─── SUPPLIED DATA ───

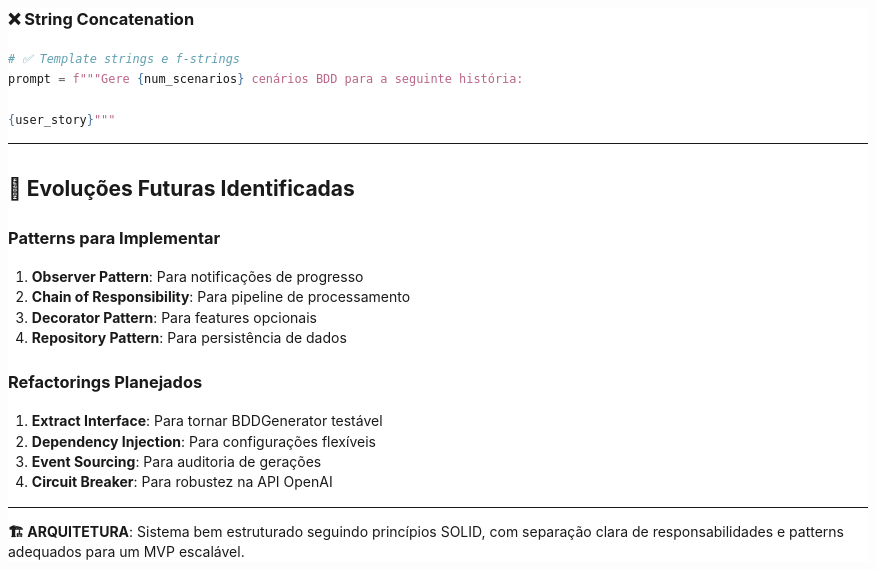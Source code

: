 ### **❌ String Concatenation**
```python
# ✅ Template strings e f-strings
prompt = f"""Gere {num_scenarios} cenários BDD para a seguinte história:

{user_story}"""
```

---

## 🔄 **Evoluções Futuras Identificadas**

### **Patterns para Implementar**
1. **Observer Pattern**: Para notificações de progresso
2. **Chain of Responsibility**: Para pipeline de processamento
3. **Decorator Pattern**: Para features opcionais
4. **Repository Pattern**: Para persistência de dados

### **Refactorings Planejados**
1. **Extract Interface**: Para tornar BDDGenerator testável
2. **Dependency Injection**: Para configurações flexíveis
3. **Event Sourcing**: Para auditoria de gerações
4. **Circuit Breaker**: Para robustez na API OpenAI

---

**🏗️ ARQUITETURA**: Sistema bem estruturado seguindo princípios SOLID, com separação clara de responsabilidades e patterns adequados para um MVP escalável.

───
─── SUPPLIED DATA ───

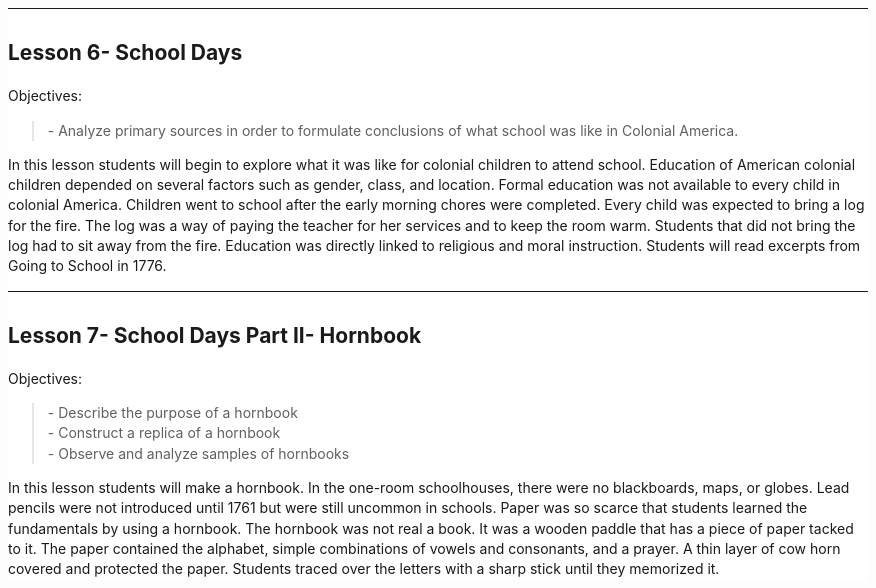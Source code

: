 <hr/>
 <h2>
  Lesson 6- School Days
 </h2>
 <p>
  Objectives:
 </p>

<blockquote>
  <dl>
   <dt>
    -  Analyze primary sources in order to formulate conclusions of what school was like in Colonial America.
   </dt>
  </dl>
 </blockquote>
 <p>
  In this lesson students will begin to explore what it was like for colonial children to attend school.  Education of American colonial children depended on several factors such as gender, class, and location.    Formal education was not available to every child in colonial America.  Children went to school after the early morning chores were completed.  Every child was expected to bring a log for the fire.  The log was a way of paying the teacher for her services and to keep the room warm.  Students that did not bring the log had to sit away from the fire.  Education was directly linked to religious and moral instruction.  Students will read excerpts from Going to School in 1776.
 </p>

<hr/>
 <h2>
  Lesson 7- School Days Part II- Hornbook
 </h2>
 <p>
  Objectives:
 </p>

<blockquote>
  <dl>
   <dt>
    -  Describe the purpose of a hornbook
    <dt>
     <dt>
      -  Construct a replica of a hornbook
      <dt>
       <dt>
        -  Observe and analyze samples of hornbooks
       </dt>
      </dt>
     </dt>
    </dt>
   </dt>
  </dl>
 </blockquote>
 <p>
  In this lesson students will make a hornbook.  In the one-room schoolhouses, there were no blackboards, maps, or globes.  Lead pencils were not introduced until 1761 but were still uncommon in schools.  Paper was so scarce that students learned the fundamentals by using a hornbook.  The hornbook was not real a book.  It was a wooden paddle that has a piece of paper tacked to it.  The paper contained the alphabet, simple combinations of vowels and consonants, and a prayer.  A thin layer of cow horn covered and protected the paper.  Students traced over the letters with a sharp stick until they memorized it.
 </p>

───

▶ [ABOUT THIS EXERCISE] Check each line of these records for the string "what" and state only how many lines have it.

▶ [EXERCISE RESULT] 2